Extracted information |

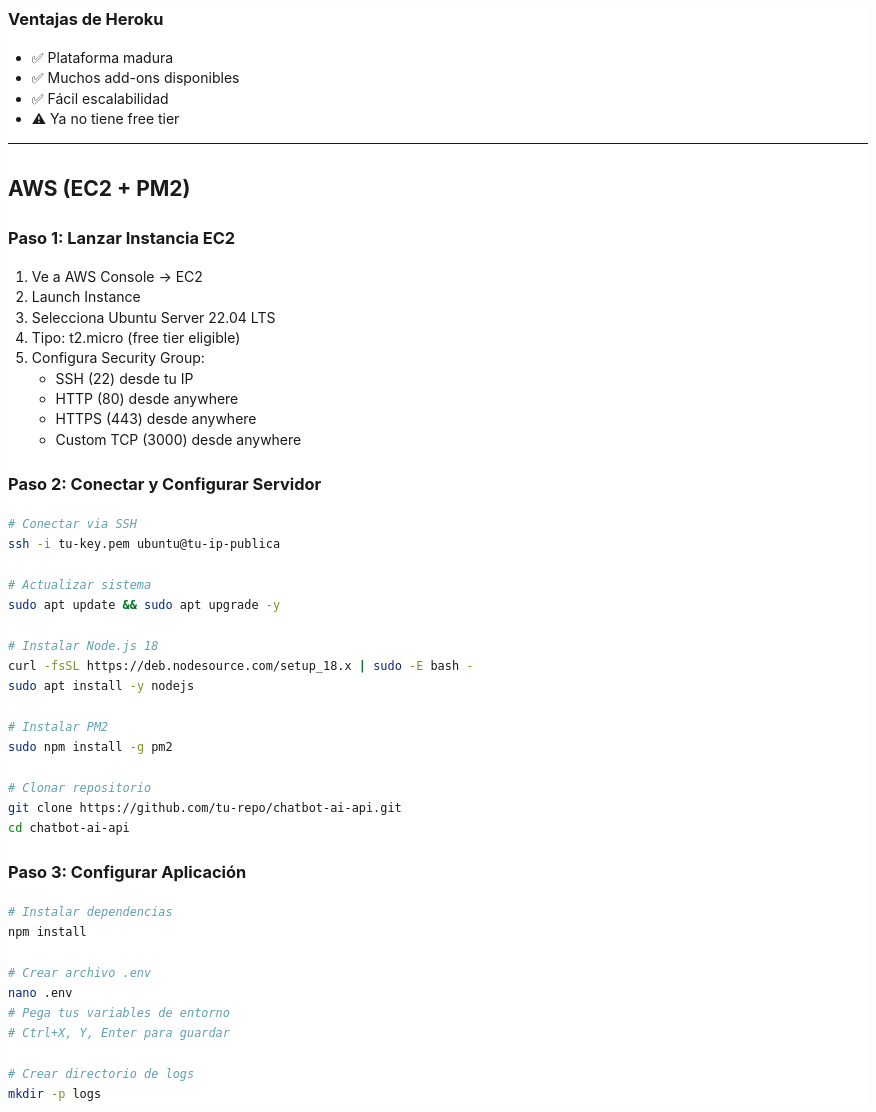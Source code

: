 ### Ventajas de Heroku

- ✅ Plataforma madura
- ✅ Muchos add-ons disponibles
- ✅ Fácil escalabilidad
- ⚠️ Ya no tiene free tier

---

## AWS (EC2 + PM2)

### Paso 1: Lanzar Instancia EC2

1. Ve a AWS Console → EC2
2. Launch Instance
3. Selecciona Ubuntu Server 22.04 LTS
4. Tipo: t2.micro (free tier eligible)
5. Configura Security Group:
   - SSH (22) desde tu IP
   - HTTP (80) desde anywhere
   - HTTPS (443) desde anywhere
   - Custom TCP (3000) desde anywhere

### Paso 2: Conectar y Configurar Servidor

```bash
# Conectar via SSH
ssh -i tu-key.pem ubuntu@tu-ip-publica

# Actualizar sistema
sudo apt update && sudo apt upgrade -y

# Instalar Node.js 18
curl -fsSL https://deb.nodesource.com/setup_18.x | sudo -E bash -
sudo apt install -y nodejs

# Instalar PM2
sudo npm install -g pm2

# Clonar repositorio
git clone https://github.com/tu-repo/chatbot-ai-api.git
cd chatbot-ai-api
```

### Paso 3: Configurar Aplicación

```bash
# Instalar dependencias
npm install

# Crear archivo .env
nano .env
# Pega tus variables de entorno
# Ctrl+X, Y, Enter para guardar

# Crear directorio de logs
mkdir -p logs
```
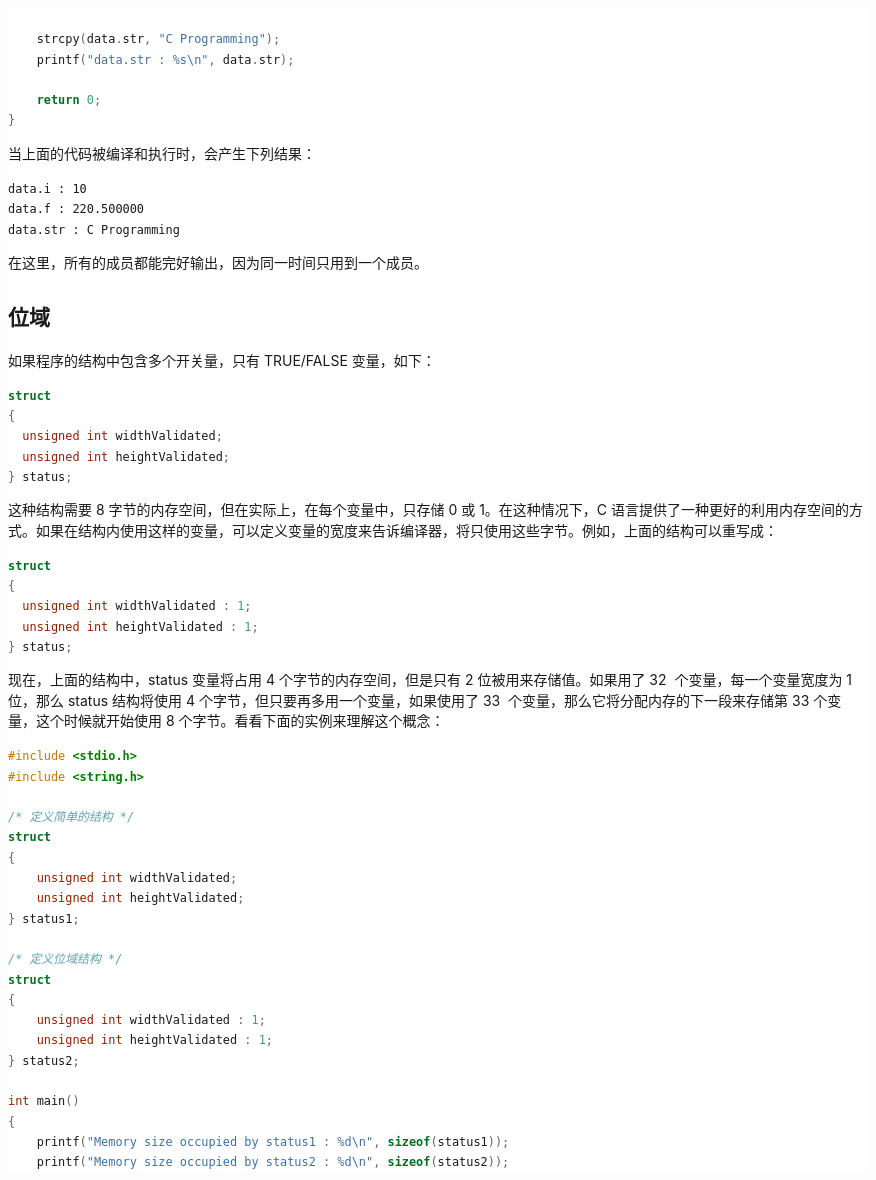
```c

    strcpy(data.str, "C Programming");
    printf("data.str : %s\n", data.str);

    return 0;
}
```



当上面的代码被编译和执行时，会产生下列结果：

```plain
data.i : 10
data.f : 220.500000
data.str : C Programming
```

在这里，所有的成员都能完好输出，因为同一时间只用到一个成员。

## 位域
如果程序的结构中包含多个开关量，只有 TRUE/FALSE 变量，如下：

```c
struct
{
  unsigned int widthValidated;
  unsigned int heightValidated;
} status;
```

这种结构需要 8 字节的内存空间，但在实际上，在每个变量中，只存储 0 或 1。在这种情况下，C 语言提供了一种更好的利用内存空间的方式。如果在结构内使用这样的变量，可以定义变量的宽度来告诉编译器，将只使用这些字节。例如，上面的结构可以重写成：

```c
struct
{
  unsigned int widthValidated : 1;
  unsigned int heightValidated : 1;
} status;
```

现在，上面的结构中，status 变量将占用 4 个字节的内存空间，但是只有 2 位被用来存储值。如果用了 32  个变量，每一个变量宽度为 1 位，那么 status 结构将使用 4 个字节，但只要再多用一个变量，如果使用了 33  个变量，那么它将分配内存的下一段来存储第 33 个变量，这个时候就开始使用 8 个字节。看看下面的实例来理解这个概念：

```c
#include <stdio.h>
#include <string.h>

/* 定义简单的结构 */
struct
{
    unsigned int widthValidated;
    unsigned int heightValidated;
} status1;

/* 定义位域结构 */
struct
{
    unsigned int widthValidated : 1;
    unsigned int heightValidated : 1;
} status2;

int main()
{
    printf("Memory size occupied by status1 : %d\n", sizeof(status1));
    printf("Memory size occupied by status2 : %d\n", sizeof(status2));

```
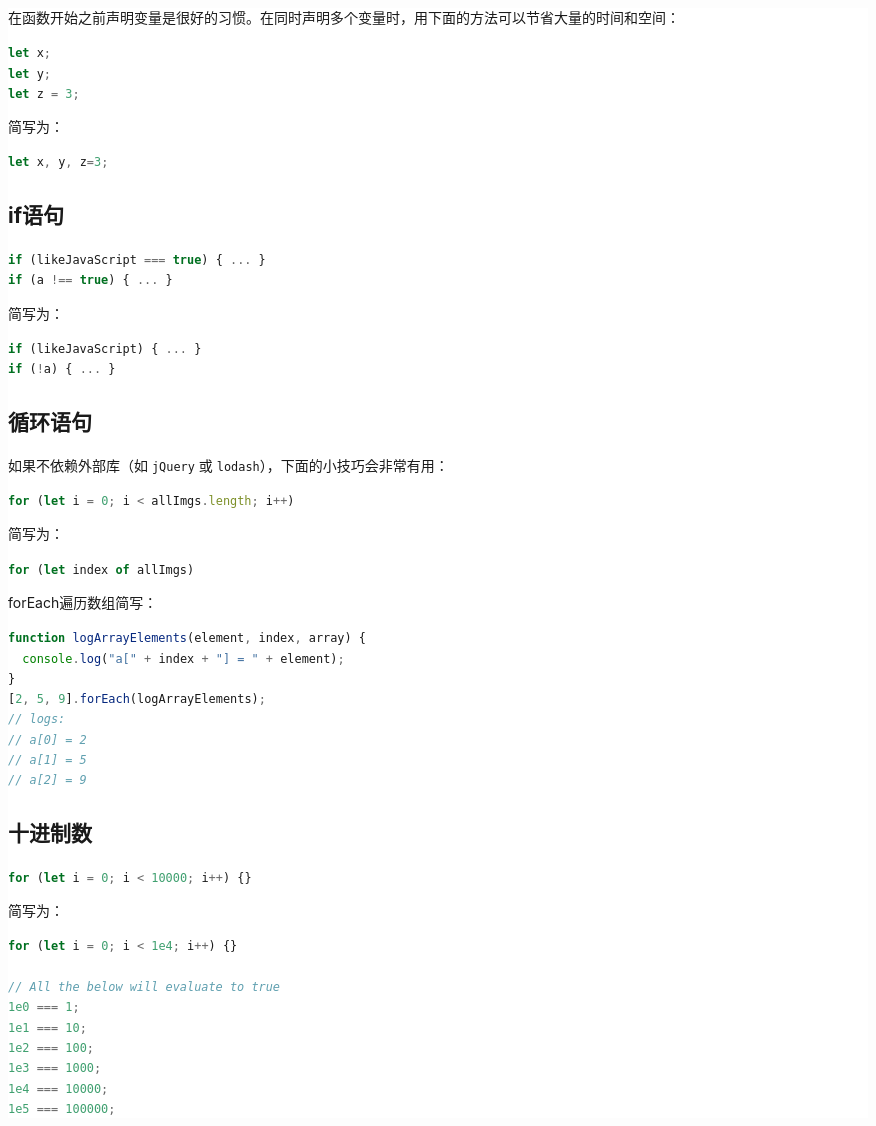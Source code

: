 在函数开始之前声明变量是很好的习惯。在同时声明多个变量时，用下面的方法可以节省大量的时间和空间：
``` javascript
let x;
let y;
let z = 3;
```
简写为：
``` javascript
let x, y, z=3;
```



if语句
---

``` javascript
if (likeJavaScript === true) { ... }
if (a !== true) { ... }
```
简写为：
``` javascript
if (likeJavaScript) { ... }
if (!a) { ... }
```



循环语句
---

如果不依赖外部库（如 `jQuery` 或 `lodash`），下面的小技巧会非常有用：
``` javascript
for (let i = 0; i < allImgs.length; i++)
```
简写为：
``` javascript
for (let index of allImgs)
```
forEach遍历数组简写：
``` javascript
function logArrayElements(element, index, array) {
  console.log("a[" + index + "] = " + element);
}
[2, 5, 9].forEach(logArrayElements);
// logs:
// a[0] = 2
// a[1] = 5
// a[2] = 9
```



十进制数
---

``` javascript
for (let i = 0; i < 10000; i++) {}
```
简写为：
``` javascript
for (let i = 0; i < 1e4; i++) {}

// All the below will evaluate to true
1e0 === 1;
1e1 === 10;
1e2 === 100;
1e3 === 1000;
1e4 === 10000;
1e5 === 100000;
```
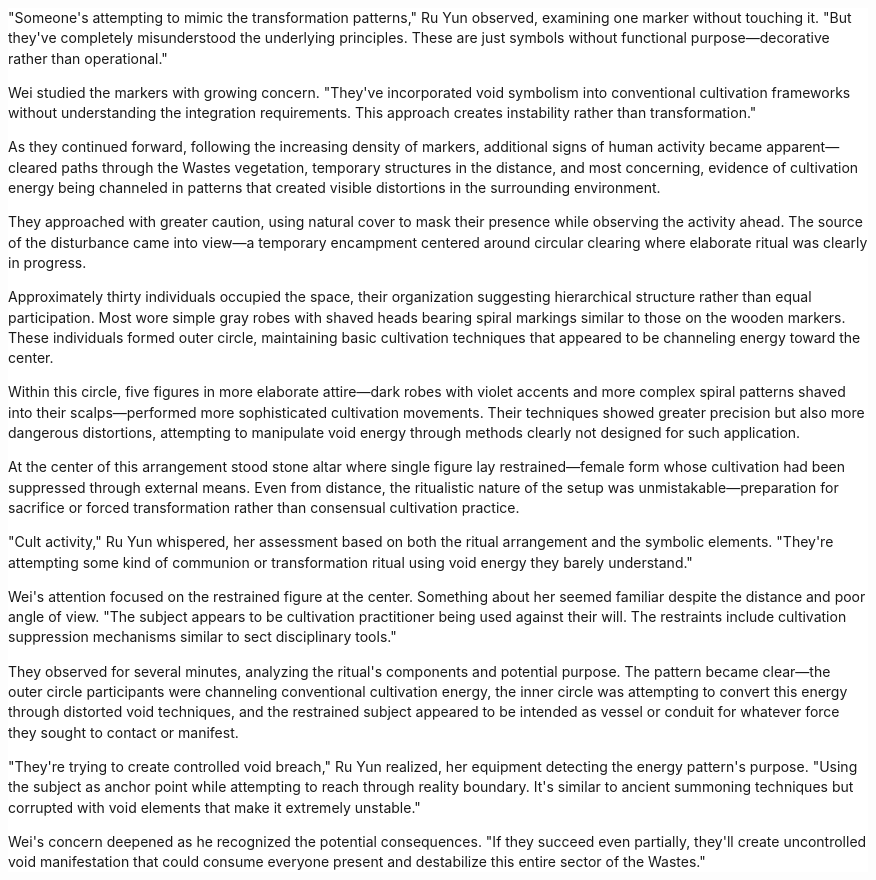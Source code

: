"Someone's attempting to mimic the transformation patterns," Ru Yun observed, examining one marker without touching it. "But they've completely misunderstood the underlying principles. These are just symbols without functional purpose—decorative rather than operational."

Wei studied the markers with growing concern. "They've incorporated void symbolism into conventional cultivation frameworks without understanding the integration requirements. This approach creates instability rather than transformation."

As they continued forward, following the increasing density of markers, additional signs of human activity became apparent—cleared paths through the Wastes vegetation, temporary structures in the distance, and most concerning, evidence of cultivation energy being channeled in patterns that created visible distortions in the surrounding environment.

They approached with greater caution, using natural cover to mask their presence while observing the activity ahead. The source of the disturbance came into view—a temporary encampment centered around circular clearing where elaborate ritual was clearly in progress.

Approximately thirty individuals occupied the space, their organization suggesting hierarchical structure rather than equal participation. Most wore simple gray robes with shaved heads bearing spiral markings similar to those on the wooden markers. These individuals formed outer circle, maintaining basic cultivation techniques that appeared to be channeling energy toward the center.

Within this circle, five figures in more elaborate attire—dark robes with violet accents and more complex spiral patterns shaved into their scalps—performed more sophisticated cultivation movements. Their techniques showed greater precision but also more dangerous distortions, attempting to manipulate void energy through methods clearly not designed for such application.

At the center of this arrangement stood stone altar where single figure lay restrained—female form whose cultivation had been suppressed through external means. Even from distance, the ritualistic nature of the setup was unmistakable—preparation for sacrifice or forced transformation rather than consensual cultivation practice.

"Cult activity," Ru Yun whispered, her assessment based on both the ritual arrangement and the symbolic elements. "They're attempting some kind of communion or transformation ritual using void energy they barely understand."

Wei's attention focused on the restrained figure at the center. Something about her seemed familiar despite the distance and poor angle of view. "The subject appears to be cultivation practitioner being used against their will. The restraints include cultivation suppression mechanisms similar to sect disciplinary tools."

They observed for several minutes, analyzing the ritual's components and potential purpose. The pattern became clear—the outer circle participants were channeling conventional cultivation energy, the inner circle was attempting to convert this energy through distorted void techniques, and the restrained subject appeared to be intended as vessel or conduit for whatever force they sought to contact or manifest.

"They're trying to create controlled void breach," Ru Yun realized, her equipment detecting the energy pattern's purpose. "Using the subject as anchor point while attempting to reach through reality boundary. It's similar to ancient summoning techniques but corrupted with void elements that make it extremely unstable."

Wei's concern deepened as he recognized the potential consequences. "If they succeed even partially, they'll create uncontrolled void manifestation that could consume everyone present and destabilize this entire sector of the Wastes."
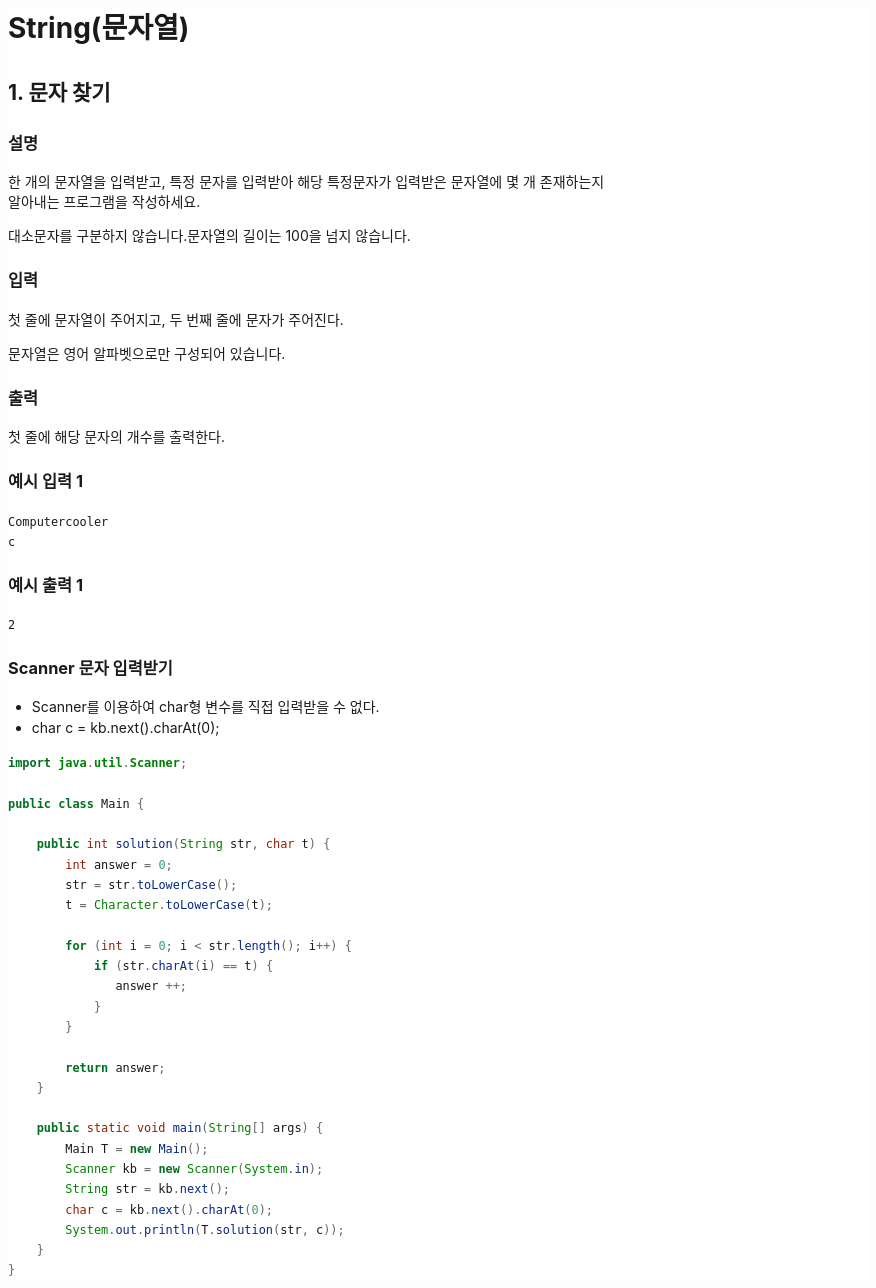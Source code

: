 # String(문자열)

## 1. 문자 찾기

### 설명

한 개의 문자열을 입력받고, 특정 문자를 입력받아 해당 특정문자가 입력받은 문자열에 몇 개 존재하는지   
알아내는 프로그램을 작성하세요.

대소문자를 구분하지 않습니다.문자열의 길이는 100을 넘지 않습니다.


### 입력
첫 줄에 문자열이 주어지고, 두 번째 줄에 문자가 주어진다.

문자열은 영어 알파벳으로만 구성되어 있습니다.


### 출력
첫 줄에 해당 문자의 개수를 출력한다.


### 예시 입력 1
``` 
Computercooler
c
```
### 예시 출력 1
```
2
```

### Scanner 문자 입력받기
- Scanner를 이용하여 char형 변수를 직접 입력받을 수 없다.
- char c = kb.next().charAt(0);
``` java
import java.util.Scanner;

public class Main {

    public int solution(String str, char t) {
        int answer = 0;
        str = str.toLowerCase();
        t = Character.toLowerCase(t);

        for (int i = 0; i < str.length(); i++) {
            if (str.charAt(i) == t) {
               answer ++;
            }
        }

        return answer;
    }

    public static void main(String[] args) {
        Main T = new Main();
        Scanner kb = new Scanner(System.in);
        String str = kb.next();
        char c = kb.next().charAt(0);
        System.out.println(T.solution(str, c));
    }
}

```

About this exercise | Looking at the records above, return exactly the lines from the line with "Wei's attention focused" to the line with "They observed for", both ends included.

Result of this task |
Wei's attention focused on the restrained figure at the center. Something about her seemed familiar despite the distance and poor angle of view. "The subject appears to be cultivation practitioner being used against their will. The restraints include cultivation suppression mechanisms similar to sect disciplinary tools."

They observed for several minutes, analyzing the ritual's components and potential purpose. The pattern became clear—the outer circle participants were channeling conventional cultivation energy, the inner circle was attempting to convert this energy through distorted void techniques, and the restrained subject appeared to be intended as vessel or conduit for whatever force they sought to contact or manifest.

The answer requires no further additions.